The move represents MSCI’s efforts to promote environmental, social and governance (ESG) standards in China, where the government seeks a difficult balance between reducing pollution and sustaining growth in a coronavirus-hit economy.
The newly created climate change indexes were based on the MSCI China Index and the MSCI China A Index. Compared with their parent indexes, the new indexes allocate more weighting to less polluting companies.
For example, internet giant Tencent enjoys an additional weight of 1.61% in the MSCI China Climate Change Index, while LONGi Green Energy Technology is awarded an extra weight of 1.4% in the China A Climate Change Index.
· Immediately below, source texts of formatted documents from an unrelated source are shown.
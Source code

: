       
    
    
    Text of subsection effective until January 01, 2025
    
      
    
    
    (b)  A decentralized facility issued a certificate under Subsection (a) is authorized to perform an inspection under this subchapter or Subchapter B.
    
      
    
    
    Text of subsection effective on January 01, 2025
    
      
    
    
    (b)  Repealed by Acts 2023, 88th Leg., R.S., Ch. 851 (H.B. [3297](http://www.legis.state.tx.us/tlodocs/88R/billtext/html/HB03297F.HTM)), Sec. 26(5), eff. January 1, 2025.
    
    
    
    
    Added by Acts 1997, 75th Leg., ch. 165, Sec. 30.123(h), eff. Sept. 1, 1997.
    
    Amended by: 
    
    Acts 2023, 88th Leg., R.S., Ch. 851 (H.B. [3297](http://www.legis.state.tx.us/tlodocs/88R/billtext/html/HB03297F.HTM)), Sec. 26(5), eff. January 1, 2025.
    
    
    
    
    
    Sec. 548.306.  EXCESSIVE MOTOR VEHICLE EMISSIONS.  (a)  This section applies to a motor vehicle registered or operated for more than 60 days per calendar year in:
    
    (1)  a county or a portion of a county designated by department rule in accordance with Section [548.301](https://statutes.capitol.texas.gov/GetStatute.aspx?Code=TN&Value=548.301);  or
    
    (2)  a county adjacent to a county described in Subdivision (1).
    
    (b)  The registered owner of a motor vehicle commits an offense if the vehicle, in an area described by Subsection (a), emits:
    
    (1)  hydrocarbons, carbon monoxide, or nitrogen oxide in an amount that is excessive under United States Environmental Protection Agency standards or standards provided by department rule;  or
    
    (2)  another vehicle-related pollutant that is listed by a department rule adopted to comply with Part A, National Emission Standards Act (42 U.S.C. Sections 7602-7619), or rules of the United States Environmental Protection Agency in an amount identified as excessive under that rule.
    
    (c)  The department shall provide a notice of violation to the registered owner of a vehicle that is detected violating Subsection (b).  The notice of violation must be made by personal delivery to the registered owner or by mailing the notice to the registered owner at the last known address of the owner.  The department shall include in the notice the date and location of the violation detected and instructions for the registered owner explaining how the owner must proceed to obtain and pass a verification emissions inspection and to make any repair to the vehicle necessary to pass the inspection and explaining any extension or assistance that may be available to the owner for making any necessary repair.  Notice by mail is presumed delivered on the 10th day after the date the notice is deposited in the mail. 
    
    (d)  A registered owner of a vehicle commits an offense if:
Jack Lin, head of APAC client coverage at MSCI, expects investors to increasingly focus on the climate change indexes.
“It’s not about the world outlook. It’s about economic efficiency. It’s about higher returns and lower risks,” Lin said. “The market will discount share prices of companies with poor ESG compliance.”
MSCI China Climate Change Index outperformed its parent gauge by an annualized 0.4% in the past 6.5 years, MSCI said.
Shuo Xu, Vice President MSCI Research, said the index publisher is already in talks with quite a few institutions about creating investment products based on the new indexes.
The index launch comes amid China’s push to open up its capital markets. The participation of ESG-conscious foreign investors is putting pressure on listed companies in China, where ESG disclosure is often seen as sporadic, non-standard, and inconsistent.